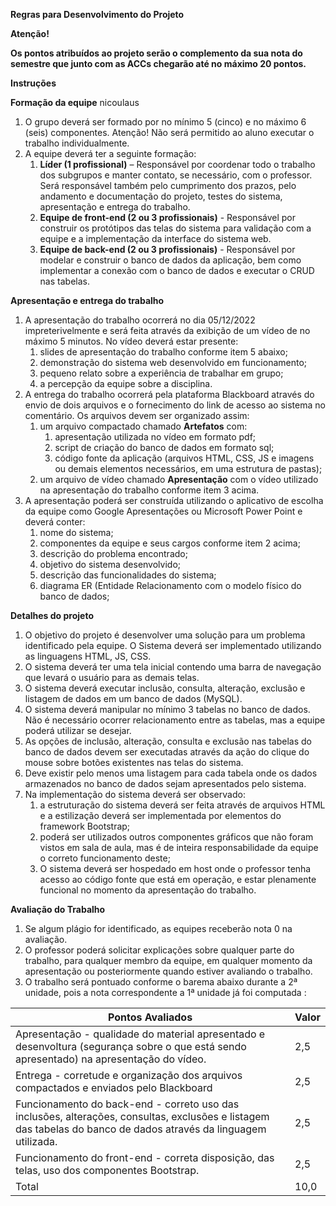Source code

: **Regras para Desenvolvimento do Projeto**

**Atenção!**

**Os pontos atribuídos ao projeto serão o complemento da sua nota do semestre que junto com as ACCs chegarão até no máximo 20 pontos.**

**Instruções**

**Formação da equipe**
    nicoulaus
1. O grupo deverá ser formado por no mínimo 5 (cinco) e no máximo 6 (seis) componentes. Atenção! Não será permitido ao aluno executar o trabalho individualmente.
2. A equipe deverá ter a seguinte formação:
    1. **Líder (1 profissional)** – Responsável por coordenar todo o trabalho dos subgrupos e manter contato, se necessário, com o professor. Será responsável também pelo cumprimento dos prazos, pelo andamento e documentação do projeto, testes do sistema, apresentação e entrega do trabalho.
    2. **Equipe de front-end (2 ou 3 profissionais)** - Responsável por construir os protótipos das telas do sistema para validação com a equipe e a implementação da interface do sistema web.
    3. **Equipe de back-end (2 ou 3 profissionais)** - Responsável por modelar e construir o banco de dados da aplicação, bem como implementar a conexão com o banco de dados e executar o CRUD nas tabelas.

**Apresentação e entrega do trabalho**

1. A apresentação do trabalho ocorrerá no dia 05/12/2022 impreterivelmente e será feita através da exibição de um vídeo de no máximo 5 minutos. No vídeo deverá estar presente:
    1. slides de apresentação do trabalho conforme item 5 abaixo;
    2. demonstração do sistema web desenvolvido em funcionamento;
    3. pequeno relato sobre a experiência de trabalhar em grupo;
    4. a percepção da equipe sobre a disciplina.
2. A entrega do trabalho ocorrerá pela plataforma Blackboard através do envio de dois arquivos e o fornecimento do link de acesso ao sistema no comentário. Os arquivos devem ser organizado assim:
    1. um arquivo compactado chamado **Artefatos** com:
        1. apresentação utilizada no vídeo em formato pdf;
        2. script de criação do banco de dados em formato sql;
        3. código fonte da aplicação (arquivos HTML, CSS, JS e imagens ou demais elementos necessários, em uma estrutura de pastas);
    2. um arquivo de vídeo chamado **Apresentação** com o vídeo utilizado na apresentação do trabalho conforme item 3 acima.
3. A apresentação poderá ser construída utilizando o aplicativo de escolha da equipe como Google Apresentações ou Microsoft Power Point e deverá conter:
    1. nome do sistema;
    2. componentes da equipe e seus cargos conforme item 2 acima;
    3. descrição do problema encontrado;
    4. objetivo do sistema desenvolvido;
    5. descrição das funcionalidades do sistema;
    6. diagrama ER (Entidade Relacionamento com o modelo físico do banco de dados;

**Detalhes do projeto**

1. O objetivo do projeto é desenvolver uma solução para um problema identificado pela equipe. O Sistema deverá ser implementado utilizando as linguagens HTML, JS, CSS.
2. O sistema deverá ter uma tela inicial contendo uma barra de navegação que levará o usuário para as demais telas.
3. O sistema deverá executar inclusão, consulta, alteração, exclusão e listagem de dados em um banco de dados (MySQL).
4. O sistema deverá manipular no mínimo 3 tabelas no banco de dados. Não é necessário ocorrer relacionamento entre as tabelas, mas a equipe poderá utilizar se desejar.
5. As opções de inclusão, alteração, consulta e exclusão nas tabelas do banco de dados devem ser executadas através da ação do clique do mouse sobre botões existentes nas telas do sistema.
6. Deve existir pelo menos uma listagem para cada tabela onde os dados armazenados no banco de dados sejam apresentados pelo sistema.
7. Na implementação do sistema deverá ser observado:
    1. a estruturação do sistema deverá ser feita através de arquivos HTML e a estilização deverá ser implementada por elementos do framework Bootstrap;
    2. poderá ser utilizados outros componentes gráficos que não foram vistos em sala de aula, mas é de inteira responsabilidade da equipe o correto funcionamento deste;
    3. O sistema deverá ser hospedado em host onde o professor tenha acesso ao código fonte que está em operação, e estar plenamente funcional no momento da apresentação do trabalho.

**Avaliação do Trabalho**

1. Se algum plágio for identificado, as equipes receberão nota 0 na avaliação.
2. O professor poderá solicitar explicações sobre qualquer parte do trabalho, para qualquer membro da equipe, em qualquer momento da apresentação ou posteriormente quando estiver avaliando o trabalho.
3. O trabalho será pontuado conforme o barema abaixo durante a 2ª unidade, pois a nota correspondente a 1ª unidade já foi computada :

| Pontos Avaliados | Valor |
| --- | --- |
| Apresentação - qualidade do material apresentado e desenvoltura (segurança sobre o que está sendo apresentado) na apresentação do vídeo. | 2,5 |
| Entrega - corretude e organização dos arquivos compactados e enviados pelo Blackboard | 2,5 |
| Funcionamento do back-end - correto uso das inclusões, alterações, consultas, exclusões e listagem das tabelas do banco de dados através da linguagem utilizada. | 2,5 |
| Funcionamento do front-end - correta disposição, das telas, uso dos componentes Bootstrap. | 2,5 |
| Total | 10,0 |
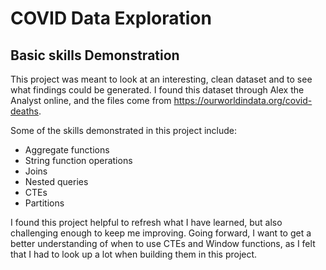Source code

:# COVID Data Exploration

## Basic skills Demonstration
This project was meant to look at an interesting, clean dataset and to see what findings could be generated. I found this dataset through Alex the
Analyst online, and the files come from https://ourworldindata.org/covid-deaths.

Some of the skills demonstrated in this project include:
- Aggregate functions
- String function operations
- Joins
- Nested queries
- CTEs
- Partitions

I found this project helpful to refresh what I have learned, but also challenging enough to keep me improving. Going forward, I want to get a better understanding
of when to use CTEs and Window functions, as I felt that I had to look up a lot when building them in this project.
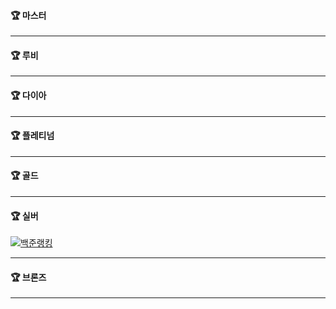 #### 🏆 마스터

<hr>

#### 🏆 루비

<hr>

#### 🏆 다이아

<hr>

#### 🏆 플레티넘

<hr>

#### 🏆 골드

<hr>

#### 🏆 실버

[![백준랭킹](http://mazassumnida.wtf/api/v2/generate_badge?boj=y2kdj9723)](https://solved.ac/y2kdj9723)

<hr>

#### 🏆 브론즈

<hr>
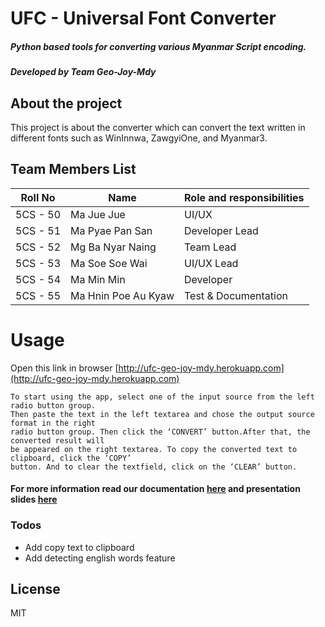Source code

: # UFC - Universal Font Converter
##### Python based tools for converting various Myanmar Script encoding.
##### Developed by Team Geo-Joy-Mdy


## About the project  
This project is about the converter which can convert the text written in different fonts such as WinInnwa, ZawgyiOne, and Myanmar3.

## Team Members List

| Roll No | Name | Role and responsibilities |
| ------ | ------ | ------ |
| 5CS - 50 | Ma Jue Jue | UI/UX |
| 5CS - 51 | Ma Pyae Pan San | Developer Lead |
| 5CS - 52 | Mg Ba Nyar Naing | Team Lead |
| 5CS - 53 | Ma Soe Soe Wai | UI/UX Lead |
| 5CS - 54 | Ma Min Min | Developer |
| 5CS - 55 | Ma Hnin Poe Au Kyaw | Test & Documentation |

# Usage
Open this link in browser [http://ufc-geo-joy-mdy.herokuapp.com](http://ufc-geo-joy-mdy.herokuapp.com)
    
    To start using the app, select one of the input source from the left radio button group.
    Then paste the text in the left textarea and chose the output source format in the right 
    radio button group. Then click the ‘CONVERT’ button.After that, the converted result will 
    be appeared on the right textarea. To copy the converted text to clipboard, click the ‘COPY’
    button. And to clear the textfield, click on the ‘CLEAR’ button.


#### For more information read our documentation [here](https://docs.google.com/document/d/1uQlfEJUtAV_hzWcxAv0TrNPbGU_9bN_pRRoTpuz1qqw/edit?usp=sharing) and presentation slides [here](https://docs.google.com/presentation/d/1xnZVJV-ypReS-LvmpN3eLxnwNj4QJ53aGzlDT7mVOQA/edit?usp=sharing)



### Todos

 - Add copy text to clipboard
 - Add detecting english words feature 

License
----

MIT
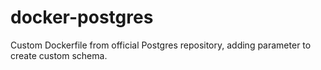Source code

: # docker-postgres
Custom Dockerfile from official Postgres repository, adding parameter to create custom schema.
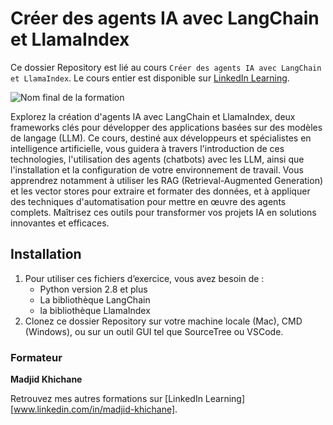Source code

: # Créer des agents IA avec LangChain et LlamaIndex

Ce dossier Repository est lié au cours `Créer des agents IA avec LangChain et LlamaIndex`. Le cours entier est disponible sur [LinkedIn Learning][lil-course-url].

![Nom final de la formation][lil-thumbnail-url] 

Explorez la création d'agents IA avec LangChain et LlamaIndex, deux frameworks clés pour développer des applications basées sur des modèles de langage (LLM). Ce cours, destiné aux développeurs et spécialistes en intelligence artificielle, vous guidera à travers l'introduction de ces technologies, l'utilisation des agents (chatbots) avec les LLM, ainsi que l'installation et la configuration de votre environnement de travail. Vous apprendrez notamment à utiliser les RAG (Retrieval-Augmented Generation) et les vector stores pour extraire et formater des données, et à appliquer des techniques d'automatisation pour mettre en œuvre des agents complets. Maîtrisez ces outils pour transformer vos projets IA en solutions innovantes et efficaces.



## Installation

1. Pour utiliser ces fichiers d’exercice, vous avez besoin de : 
   - Python version 2.8 et plus
   - La bibliothèque LangChain
   - la bibliothèque LlamaIndex
2. Clonez ce dossier Repository sur votre machine locale (Mac), CMD (Windows), ou sur un outil GUI tel que SourceTree ou VSCode. 
 


### Formateur

**Madjid Khichane** 

 Retrouvez mes autres formations sur [LinkedIn Learning][www.linkedin.com/in/madjid-khichane].

[0]: # (Replace these placeholder URLs with actual course URLs)
[lil-course-url]: https://www.linkedin.com
[lil-thumbnail-url]: https:
[lil-URL-trainer]: https://www.linkedin.com/learning/instructors/madjid-khichane

[1]: # (End of FR-Instruction ###############################################################################################)
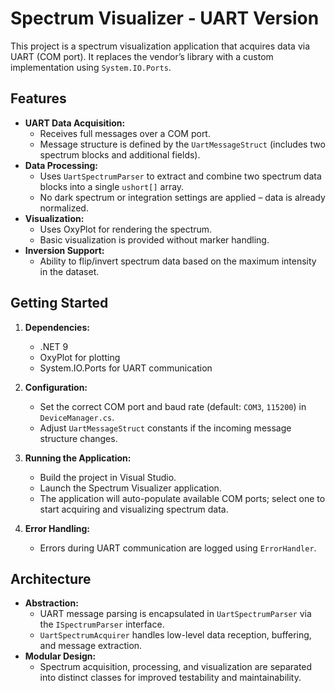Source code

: # Spectrum Visualizer - UART Version

This project is a spectrum visualization application that acquires data via UART (COM port). It replaces the vendor’s library with a custom implementation using `System.IO.Ports`.

## Features

- **UART Data Acquisition:** 
  - Receives full messages over a COM port.
  - Message structure is defined by the `UartMessageStruct` (includes two spectrum blocks and additional fields).
- **Data Processing:** 
  - Uses `UartSpectrumParser` to extract and combine two spectrum data blocks into a single `ushort[]` array.
  - No dark spectrum or integration settings are applied – data is already normalized.
- **Visualization:** 
  - Uses OxyPlot for rendering the spectrum.
  - Basic visualization is provided without marker handling.
- **Inversion Support:** 
  - Ability to flip/invert spectrum data based on the maximum intensity in the dataset.

## Getting Started

1. **Dependencies:**
   - .NET 9
   - OxyPlot for plotting
   - System.IO.Ports for UART communication

2. **Configuration:**
   - Set the correct COM port and baud rate (default: `COM3`, `115200`) in `DeviceManager.cs`.
   - Adjust `UartMessageStruct` constants if the incoming message structure changes.

3. **Running the Application:**
   - Build the project in Visual Studio.
   - Launch the Spectrum Visualizer application.
   - The application will auto-populate available COM ports; select one to start acquiring and visualizing spectrum data.

4. **Error Handling:**
   - Errors during UART communication are logged using `ErrorHandler`.

## Architecture

- **Abstraction:** 
  - UART message parsing is encapsulated in `UartSpectrumParser` via the `ISpectrumParser` interface.
  - `UartSpectrumAcquirer` handles low-level data reception, buffering, and message extraction.
- **Modular Design:** 
  - Spectrum acquisition, processing, and visualization are separated into distinct classes for improved testability and maintainability.
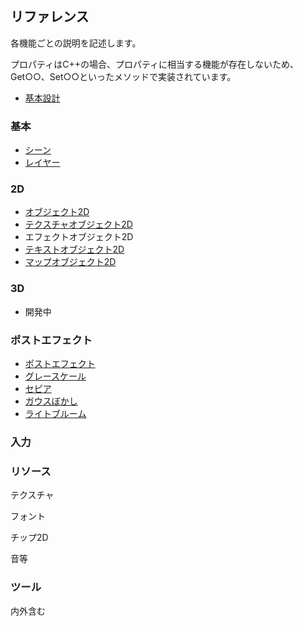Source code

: ﻿## リファレンス

各機能ごとの説明を記述します。

プロパティはC++の場合、プロパティに相当する機能が存在しないため、Get○○、Set○○といったメソッドで実装されています。

* [基本設計](./BasicDesign.md)

### 基本

* [シーン](./Basic/Scene.md)
* [レイヤー](./Basic/Layer.md)

### 2D

* [オブジェクト2D](./2D/Object2D.md)
* [テクスチャオブジェクト2D](./2D/TextureObject2D.md)
* エフェクトオブジェクト2D
* [テキストオブジェクト2D](./2D/TextObject2D.md)
* [マップオブジェクト2D](./2D/MapObject2D.md)

### 3D

* 開発中

### ポストエフェクト

* [ポストエフェクト](./PostEffect/PostEffect.md)
* [グレースケール](./PostEffect/PostEffectGrayScale.md)
* [セピア](./PostEffect/PostEffectSepia.md)
* [ガウスぼかし](./PostEffect/PostEffectGaussianBlur.md)
* [ライトブルーム](./PostEffect/PostEffectLightBloom.md)

### 入力

### リソース

テクスチャ

フォント

チップ2D

音等

### ツール

内外含む

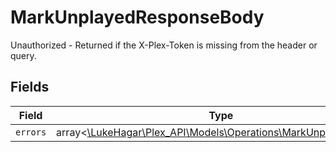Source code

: # MarkUnplayedResponseBody

Unauthorized - Returned if the X-Plex-Token is missing from the header or query.


## Fields

| Field                                                                                                            | Type                                                                                                             | Required                                                                                                         | Description                                                                                                      |
| ---------------------------------------------------------------------------------------------------------------- | ---------------------------------------------------------------------------------------------------------------- | ---------------------------------------------------------------------------------------------------------------- | ---------------------------------------------------------------------------------------------------------------- |
| `errors`                                                                                                         | array<[\LukeHagar\Plex_API\Models\Operations\MarkUnplayedErrors](../../Models/Operations/MarkUnplayedErrors.md)> | :heavy_minus_sign:                                                                                               | N/A                                                                                                              |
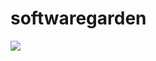 # softwaregarden
![](http://ludumdare.com/compo/wp-content/compo2/511439/61853-shot0-1450129459.png)
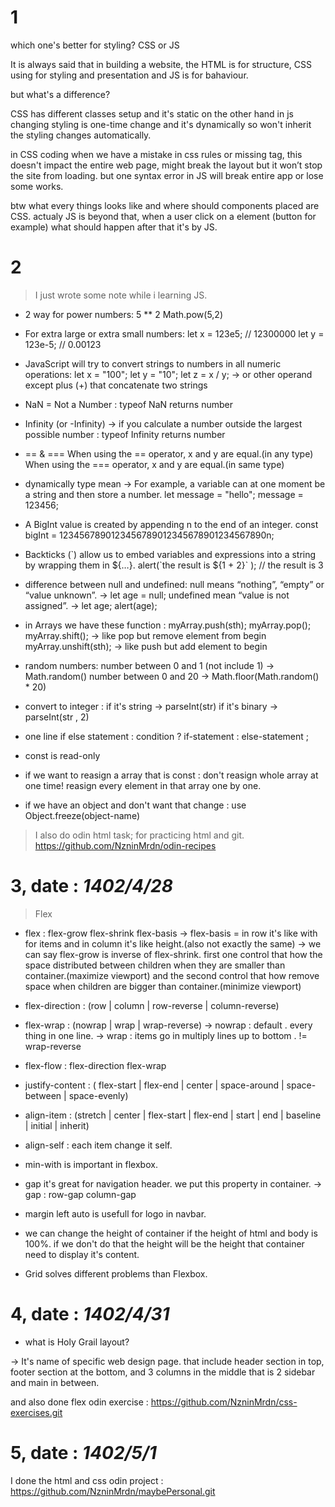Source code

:# 1

which one's better for styling? CSS or JS

It is always said that in building a website, the HTML is for structure, CSS using for styling and presentation and JS is for bahaviour.

but what's a difference?

CSS has different classes setup and it's static on the other hand in js changing styling is one-time change and it's dynamically so won't inherit the styling changes automatically.

in CSS coding when we have a mistake in css rules or missing tag, this doesn't impact the entire web page, might break the layout but it won’t stop the site from loading. but one syntax error in JS will break entire app or lose some works.

btw what every things looks like and where should components placed are CSS. actualy JS is beyond that, when a user click on a element (button for example) what should happen after that it's by JS.

# 2

> I just wrote some note while i learning JS.

- 2 way for power numbers:
5 ** 2
Math.pow(5,2)

- For extra large or extra small numbers:
let x = 123e5;    // 12300000
let y = 123e-5;   // 0.00123

- JavaScript will try to convert strings to numbers in all numeric operations:
let x = "100";
let y = "10";
let z = x / y; -> or other operand except plus (+) that concatenate two strings

- NaN = Not a Number : typeof NaN returns number

- Infinity (or -Infinity) -> if you calculate a number outside the largest possible number : typeof Infinity returns number

- == & ===
 When using the == operator, x and y are equal.(in any type)
 When using the === operator, x and y are equal.(in same type)

- dynamically type mean -> For example, a variable can at one moment be a string and then store a number.
let message = "hello";
message = 123456;

- A BigInt value is created by appending n to the end of an integer.
const bigInt = 1234567890123456789012345678901234567890n;

- Backticks (\`) allow us to embed variables and expressions into a string by wrapping them in ${…}.
alert(\`the result is ${1 + 2}` ); // the result is 3

- difference between null and undefined:
null means “nothing”, “empty” or “value unknown”.
-> let age = null;
undefined mean  “value is not assigned”. 
-> let age;
   alert(age); 

- in Arrays we have these function :
myArray.push(sth);
myArray.pop();
myArray.shift(); -> like pop but remove element from begin 
myArray.unshift(sth); -> like push but add element to begin 

- random numbers:
number between 0 and 1 (not include 1) -> Math.random()
number between 0 and 20 -> Math.floor(Math.random() * 20)

- convert to integer :
if it's string -> parseInt(str)
if it's binary -> parseInt(str , 2)

- one line if else statement :
condition ? if-statement : else-statement ;

- const is read-only

- if we want to reasign a array that is const :
 don't reasign whole array at one time!
 reasign every element in that array one by one.

- if we have an object and don't want that change :
use Object.freeze(object-name) 

> I also do odin html task; for practicing html and git.
https://github.com/NzninMrdn/odin-recipes

# 3, date : *1402/4/28*

> Flex

- flex : flex-grow flex-shrink flex-basis
-> flex-basis = in row it's like with for items and in column it's like height.(also not exactly the same)
-> we can say flex-grow is inverse of flex-shrink. 
   first one control that how the space distributed between children when they are smaller than container.(maximize viewport)
   and the second control that how remove space when children are bigger than container.(minimize viewport)

- flex-direction : (row | column | row-reverse | column-reverse)
- flex-wrap : (nowrap | wrap | wrap-reverse)
-> nowrap :  default .  every thing in one line.
-> wrap : items go in multiply lines up to bottom . != wrap-reverse

- flex-flow : flex-direction flex-wrap

- justify-content : ( flex-start | flex-end | center | space-around | space-between | space-evenly)
- align-item : (stretch | center |  flex-start | flex-end | start | end | baseline | initial | inherit)
- align-self : each item change it self.

- min-with is important in flexbox.

- gap it's great for navigation header. we put this property in container.
-> gap : row-gap column-gap

- margin left auto is usefull for logo in navbar.

- we can change the height of container if the height of html and body is 100%. if we don't do that the 
height will be the height that container need to display it's content.

- Grid solves different problems than Flexbox.

# 4, date : *1402/4/31*

- what is Holy Grail layout?

-> It's name of specific web design page. that include header section in top, footer section at the bottom, and 3 columns in the middle that is 2 sidebar and main in between.

and also done flex odin exercise : https://github.com/NzninMrdn/css-exercises.git

# 5, date : *1402/5/1*

I done the html and css odin project : https://github.com/NzninMrdn/maybePersonal.git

# [Problem description]
Find the line with "It is always" in the entries above. Retype it and each line after it, exactly, through the line with "in CSS coding", and stop there.

# [Response]
It is always said that in building a website, the HTML is for structure, CSS using for styling and presentation and JS is for bahaviour.

but what's a difference?

CSS has different classes setup and it's static on the other hand in js changing styling is one-time change and it's dynamically so won't inherit the styling changes automatically.

in CSS coding when we have a mistake in css rules or missing tag, this doesn't impact the entire web page, might break the layout but it won’t stop the site from loading. but one syntax error in JS will break entire app or lose some works.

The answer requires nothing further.